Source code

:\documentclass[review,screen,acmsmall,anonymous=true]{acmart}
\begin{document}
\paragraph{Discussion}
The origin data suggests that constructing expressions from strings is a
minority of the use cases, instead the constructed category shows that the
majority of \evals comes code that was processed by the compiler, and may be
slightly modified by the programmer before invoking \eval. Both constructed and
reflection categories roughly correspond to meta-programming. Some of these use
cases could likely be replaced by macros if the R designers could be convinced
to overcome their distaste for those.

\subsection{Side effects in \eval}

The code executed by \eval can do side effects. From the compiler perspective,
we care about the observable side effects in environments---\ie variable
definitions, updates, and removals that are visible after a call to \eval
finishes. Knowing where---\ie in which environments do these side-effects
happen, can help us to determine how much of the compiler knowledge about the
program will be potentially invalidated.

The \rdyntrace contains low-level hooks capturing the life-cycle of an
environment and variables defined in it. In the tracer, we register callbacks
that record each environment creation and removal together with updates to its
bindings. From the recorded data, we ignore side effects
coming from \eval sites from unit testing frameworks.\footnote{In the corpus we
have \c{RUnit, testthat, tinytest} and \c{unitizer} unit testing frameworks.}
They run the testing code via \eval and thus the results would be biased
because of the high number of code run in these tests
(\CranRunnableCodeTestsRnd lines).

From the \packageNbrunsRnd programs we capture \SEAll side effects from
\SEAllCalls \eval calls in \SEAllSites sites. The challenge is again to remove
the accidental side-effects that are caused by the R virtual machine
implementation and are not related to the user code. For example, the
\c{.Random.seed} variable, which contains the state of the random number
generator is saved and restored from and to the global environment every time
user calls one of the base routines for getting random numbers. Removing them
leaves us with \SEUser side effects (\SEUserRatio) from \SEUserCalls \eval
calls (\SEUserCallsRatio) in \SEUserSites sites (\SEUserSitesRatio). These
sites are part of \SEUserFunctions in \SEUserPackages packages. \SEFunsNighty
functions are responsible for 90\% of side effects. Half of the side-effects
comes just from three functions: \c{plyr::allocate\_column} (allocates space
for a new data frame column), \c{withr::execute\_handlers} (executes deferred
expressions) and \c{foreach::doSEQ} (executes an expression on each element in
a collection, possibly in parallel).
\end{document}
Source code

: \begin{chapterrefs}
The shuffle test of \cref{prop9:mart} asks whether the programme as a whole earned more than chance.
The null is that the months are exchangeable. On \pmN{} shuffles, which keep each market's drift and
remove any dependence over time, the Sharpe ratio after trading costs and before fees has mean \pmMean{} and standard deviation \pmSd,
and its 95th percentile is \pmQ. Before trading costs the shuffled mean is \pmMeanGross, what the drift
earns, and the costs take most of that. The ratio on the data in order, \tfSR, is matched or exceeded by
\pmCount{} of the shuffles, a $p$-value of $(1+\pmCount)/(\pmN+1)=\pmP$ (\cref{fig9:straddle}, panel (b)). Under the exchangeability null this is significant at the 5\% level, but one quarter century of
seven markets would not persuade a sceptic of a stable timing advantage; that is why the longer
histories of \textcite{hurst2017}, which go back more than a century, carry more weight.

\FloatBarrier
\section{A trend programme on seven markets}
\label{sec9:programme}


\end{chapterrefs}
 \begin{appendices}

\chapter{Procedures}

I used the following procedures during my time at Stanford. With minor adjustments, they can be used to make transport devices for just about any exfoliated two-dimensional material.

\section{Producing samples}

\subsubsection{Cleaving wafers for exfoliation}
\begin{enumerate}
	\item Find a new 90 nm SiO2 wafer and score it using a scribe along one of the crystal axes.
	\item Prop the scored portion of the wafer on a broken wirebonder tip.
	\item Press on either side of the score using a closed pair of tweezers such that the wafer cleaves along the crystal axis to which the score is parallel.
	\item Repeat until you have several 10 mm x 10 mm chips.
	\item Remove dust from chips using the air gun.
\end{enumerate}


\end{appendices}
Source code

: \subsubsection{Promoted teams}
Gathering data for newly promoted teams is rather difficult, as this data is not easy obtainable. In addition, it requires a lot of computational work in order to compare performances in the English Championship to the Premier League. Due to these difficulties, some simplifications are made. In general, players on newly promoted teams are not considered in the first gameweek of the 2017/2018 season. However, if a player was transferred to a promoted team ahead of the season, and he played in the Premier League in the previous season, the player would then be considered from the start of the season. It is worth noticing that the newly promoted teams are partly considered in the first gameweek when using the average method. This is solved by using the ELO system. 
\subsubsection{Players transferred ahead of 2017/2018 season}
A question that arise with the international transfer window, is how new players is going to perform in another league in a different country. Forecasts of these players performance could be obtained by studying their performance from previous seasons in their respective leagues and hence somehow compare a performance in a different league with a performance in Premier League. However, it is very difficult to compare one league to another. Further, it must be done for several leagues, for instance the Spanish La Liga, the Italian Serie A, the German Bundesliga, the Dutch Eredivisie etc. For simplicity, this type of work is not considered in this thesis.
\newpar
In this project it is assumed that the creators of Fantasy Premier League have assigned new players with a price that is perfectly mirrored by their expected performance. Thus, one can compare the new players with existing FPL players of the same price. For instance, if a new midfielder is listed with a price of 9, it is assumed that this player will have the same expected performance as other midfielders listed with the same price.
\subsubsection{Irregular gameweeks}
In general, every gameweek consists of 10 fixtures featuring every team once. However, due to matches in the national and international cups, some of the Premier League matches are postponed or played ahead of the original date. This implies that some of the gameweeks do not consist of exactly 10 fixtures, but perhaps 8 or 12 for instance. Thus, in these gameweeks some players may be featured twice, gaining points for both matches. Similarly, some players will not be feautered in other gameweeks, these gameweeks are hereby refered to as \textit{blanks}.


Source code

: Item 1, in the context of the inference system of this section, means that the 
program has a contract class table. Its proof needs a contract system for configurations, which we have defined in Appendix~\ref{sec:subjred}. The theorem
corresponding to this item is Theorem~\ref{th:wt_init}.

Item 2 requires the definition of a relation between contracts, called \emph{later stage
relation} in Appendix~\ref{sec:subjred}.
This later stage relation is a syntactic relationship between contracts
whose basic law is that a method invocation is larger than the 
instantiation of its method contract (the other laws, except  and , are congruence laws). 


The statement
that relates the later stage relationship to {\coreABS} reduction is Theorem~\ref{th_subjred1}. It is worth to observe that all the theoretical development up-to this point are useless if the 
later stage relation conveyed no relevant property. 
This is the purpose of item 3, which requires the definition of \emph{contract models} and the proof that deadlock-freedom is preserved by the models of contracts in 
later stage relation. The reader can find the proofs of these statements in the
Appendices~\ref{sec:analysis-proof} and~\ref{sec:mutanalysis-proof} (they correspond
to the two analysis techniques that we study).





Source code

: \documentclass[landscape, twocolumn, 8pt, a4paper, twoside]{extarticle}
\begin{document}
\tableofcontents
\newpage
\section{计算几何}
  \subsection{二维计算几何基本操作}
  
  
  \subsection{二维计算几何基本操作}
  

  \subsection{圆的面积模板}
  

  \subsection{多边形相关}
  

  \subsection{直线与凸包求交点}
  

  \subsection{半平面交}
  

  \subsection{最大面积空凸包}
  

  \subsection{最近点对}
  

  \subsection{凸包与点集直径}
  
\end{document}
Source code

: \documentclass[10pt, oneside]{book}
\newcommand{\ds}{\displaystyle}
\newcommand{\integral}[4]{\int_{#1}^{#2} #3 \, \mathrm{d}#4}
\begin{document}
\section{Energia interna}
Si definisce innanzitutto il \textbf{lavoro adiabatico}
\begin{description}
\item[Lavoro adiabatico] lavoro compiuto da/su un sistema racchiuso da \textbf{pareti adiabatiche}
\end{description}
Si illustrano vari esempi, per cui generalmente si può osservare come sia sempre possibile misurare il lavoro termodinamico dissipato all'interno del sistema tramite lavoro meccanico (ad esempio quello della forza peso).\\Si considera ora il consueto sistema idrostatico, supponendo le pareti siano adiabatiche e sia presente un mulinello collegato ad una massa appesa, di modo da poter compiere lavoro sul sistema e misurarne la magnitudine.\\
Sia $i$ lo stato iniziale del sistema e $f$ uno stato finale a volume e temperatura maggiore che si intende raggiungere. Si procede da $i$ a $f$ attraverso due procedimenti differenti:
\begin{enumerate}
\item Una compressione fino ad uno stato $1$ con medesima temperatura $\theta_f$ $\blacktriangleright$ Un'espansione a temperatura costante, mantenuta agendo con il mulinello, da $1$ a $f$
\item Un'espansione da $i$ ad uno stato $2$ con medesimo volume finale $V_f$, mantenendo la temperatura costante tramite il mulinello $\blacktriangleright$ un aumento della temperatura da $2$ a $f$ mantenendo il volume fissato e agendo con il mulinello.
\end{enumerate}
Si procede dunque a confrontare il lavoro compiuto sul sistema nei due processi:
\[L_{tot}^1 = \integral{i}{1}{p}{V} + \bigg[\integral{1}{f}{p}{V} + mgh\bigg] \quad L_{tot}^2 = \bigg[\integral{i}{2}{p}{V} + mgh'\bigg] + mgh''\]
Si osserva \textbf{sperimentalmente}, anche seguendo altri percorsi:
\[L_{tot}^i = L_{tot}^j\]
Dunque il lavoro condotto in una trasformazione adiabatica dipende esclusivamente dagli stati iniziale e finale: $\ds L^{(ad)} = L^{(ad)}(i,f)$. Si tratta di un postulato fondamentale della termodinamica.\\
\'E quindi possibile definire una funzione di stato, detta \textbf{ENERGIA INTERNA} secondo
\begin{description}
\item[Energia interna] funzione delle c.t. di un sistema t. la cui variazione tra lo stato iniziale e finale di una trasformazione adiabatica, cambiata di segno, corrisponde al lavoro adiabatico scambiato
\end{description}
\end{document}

========================

The task = The word "later" is the filter: copy every line of the listing above that contains it.

Solution for this problem =
Item 2 requires the definition of a relation between contracts, called \emph{later stage
This later stage relation is a syntactic relationship between contracts
that relates the later stage relationship to {\coreABS} reduction is Theorem~\ref{th_subjred1}. It is worth to observe that all the theoretical development up-to this point are useless if the 
later stage relation conveyed no relevant property. 
later stage relation. The reader can find the proofs of these statements in the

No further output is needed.